Clever puzzle this week in which the last letter of a word or phrase moves to the beginning to create a different phrase:

  • 23a. [*Choice between a campfire treat and guitar legend Paul?] SMORE OR LES (more or less)
  • 25a. [*Description of the players on the court during the NBA All-Star Game, in terms of their wealth?] TEN RICH MEN (enrichment)
  • 32a. [*Brief way of introducing actress Adams to actress Stone?] AMY, SHARON (“My Sharona” by The Knack)
  • 44a. [*”Kendrick Lamar’s album ‘Damn.’ is awesome and worthy of the Pulitzer,” e.g.?] RAP PRAISE (appraiser)
  • 55a. [*Pumbaa’s way of saying, “Look out for that squeezing snake!” to his meerkat buddy?] TIMON, A BOA (“I’m on a Boat” by The Lonely Island)
  • 72a. [*Big gas company’s cherub?] SHELL’S ANGEL (Hell’s Angels)
  • 89a. [*Repetitive series of German grunts?] ACH ACH ACH (cha cha cha)
  • 99a. [*Way of measuring the number of times someone says, “Uhuh,” compared with “Yup”?] NOPE RATIO (operation). My nope ratio is about 10:1 these days.
  • 109a. [*Help yourself to whichever rodent?] EAT ANY RAT (at any rate)
  • 120a. [*”Dragnet” actor Jack alongside an “Alice” waitress?] WEBB AND FLO (ebb and flow)
  • 123a. [Goes back to square one, and what’s spelled out by certain letters in this puzzle] STARTS ANEW

Other things:

  • 81a. [Chess grandmaster Carlsen] MAGNUS. Want to learn chess names?
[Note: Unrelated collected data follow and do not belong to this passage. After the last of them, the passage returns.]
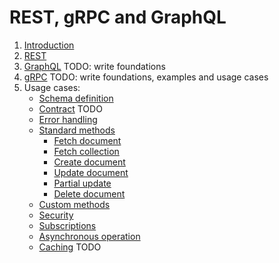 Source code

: # REST, gRPC and GraphQL

1. [Introduction](apis_introduction.md)
2. [REST](rest.md)
3. [GraphQL](graphql.md) TODO: write foundations
4. [gRPC](grpc.md) TODO: write foundations, examples and usage cases
5. Usage cases:
    * [Schema definition](usage/schema_definition.md)
    * [Contract](usage/contract.md) TODO
    * [Error handling](usage/error_handling.md)
    * [Standard methods](usage/standard_methods.md)
      * [Fetch document](usage/method_get.md)
      * [Fetch collection](usage/method_list.md)
      * [Create document](usage/method_create.md)
      * [Update document](usage/method_update.md)
      * [Partial update](usage/method_update_partial.md)
      * [Delete document](usage/method_delete.md)
    * [Custom methods](usage/method_custom.md)
    * [Security](usage/security.md)
    * [Subscriptions](usage/subscriptions.md)
    * [Asynchronous operation](usage/asynchronous_operation.md)
    * [Caching](usage/caching.md) TODO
Follow Matt Gaffney on Twitter.
  • 46d. [Organ with an auricle] EAR. The auricle is the externally visible portion of the ear, aka the pinna, or the outer ear minus the ear canal. Each atrium of the heart also has an auricle, because apparently there are not enough Greek or Latin words or white male doctors’ names to give each thing its own moniker.
  • 83a. [ESPN Radio commentator Mike] GOLIC. He was half of Mike & Mike for 17 years until the two Mikes were split and given their own shows last year. He also hosted The Lighter Side of Sports, a blooper show.
  • 69d. [Where ID is shown?] U.S. MAP. ID is Idaho in this case.

Until next time.

Will Nediger’s New York Times crossword, “Rhymes, Schmymes”—Amy’s write-up

It’s perfect that Erin included a Matt Gaffney tweet in her WaPo review, because Matt just tweeted high praise for Will Nediger last week. Here’s the link to Will’s Bewilderingly site.

Moving on to the crossword at hand: The theme makes use of the always-charming Yiddish-style rhyming wordplay of saying things like “puzzle, schmuzzle” in a dismissive tone—but with actual SCHM- words (most of them are Yiddish, and maybe SCHMIDT is too but I’m not familiar with it aside from as a Germanic surname). And the themers don’t embody the dismissiveness of your typical “blank schmank” phrases.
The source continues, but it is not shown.